Go through the listing and copy each line with the string "candle".

- RECORDS SUPPLIED -
○ ○ ○ ○ ○

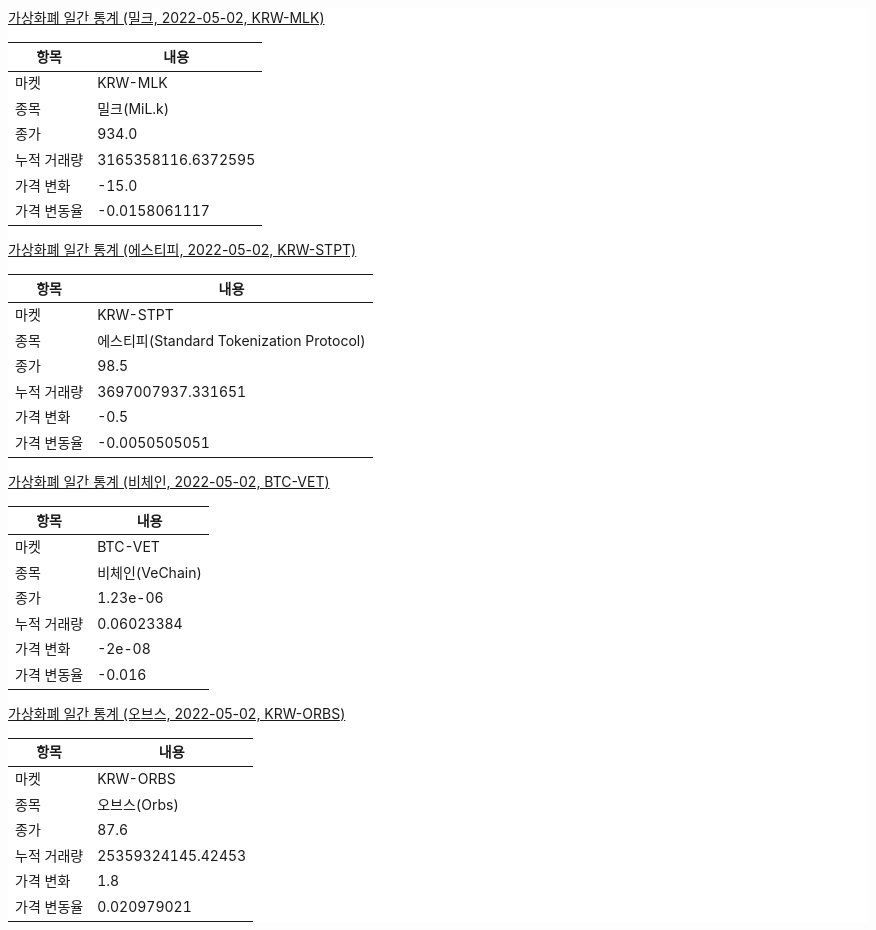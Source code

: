 
[가상화폐 일간 통계 (밀크, 2022-05-02, KRW-MLK)](KRW-MLK-daily-candle-10days.html)

|항목|내용|
|--|--|
|마켓|KRW-MLK|
|종목|밀크(MiL.k)|
|종가|934.0|
|누적 거래량|3165358116.6372595|
|가격 변화|-15.0|
|가격 변동율|-0.0158061117|


[가상화폐 일간 통계 (에스티피, 2022-05-02, KRW-STPT)](KRW-STPT-daily-candle-10days.html)

|항목|내용|
|--|--|
|마켓|KRW-STPT|
|종목|에스티피(Standard Tokenization Protocol)|
|종가|98.5|
|누적 거래량|3697007937.331651|
|가격 변화|-0.5|
|가격 변동율|-0.0050505051|


[가상화폐 일간 통계 (비체인, 2022-05-02, BTC-VET)](BTC-VET-daily-candle-10days.html)

|항목|내용|
|--|--|
|마켓|BTC-VET|
|종목|비체인(VeChain)|
|종가|1.23e-06|
|누적 거래량|0.06023384|
|가격 변화|-2e-08|
|가격 변동율|-0.016|


[가상화폐 일간 통계 (오브스, 2022-05-02, KRW-ORBS)](KRW-ORBS-daily-candle-10days.html)

|항목|내용|
|--|--|
|마켓|KRW-ORBS|
|종목|오브스(Orbs)|
|종가|87.6|
|누적 거래량|25359324145.42453|
|가격 변화|1.8|
|가격 변동율|0.020979021|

○ ○ ○ ○ ○

- RESPONSE BELOW -
[가상화폐 일간 통계 (밀크, 2022-05-02, KRW-MLK)](KRW-MLK-daily-candle-10days.html)
[가상화폐 일간 통계 (에스티피, 2022-05-02, KRW-STPT)](KRW-STPT-daily-candle-10days.html)
[가상화폐 일간 통계 (비체인, 2022-05-02, BTC-VET)](BTC-VET-daily-candle-10days.html)
[가상화폐 일간 통계 (오브스, 2022-05-02, KRW-ORBS)](KRW-ORBS-daily-candle-10days.html)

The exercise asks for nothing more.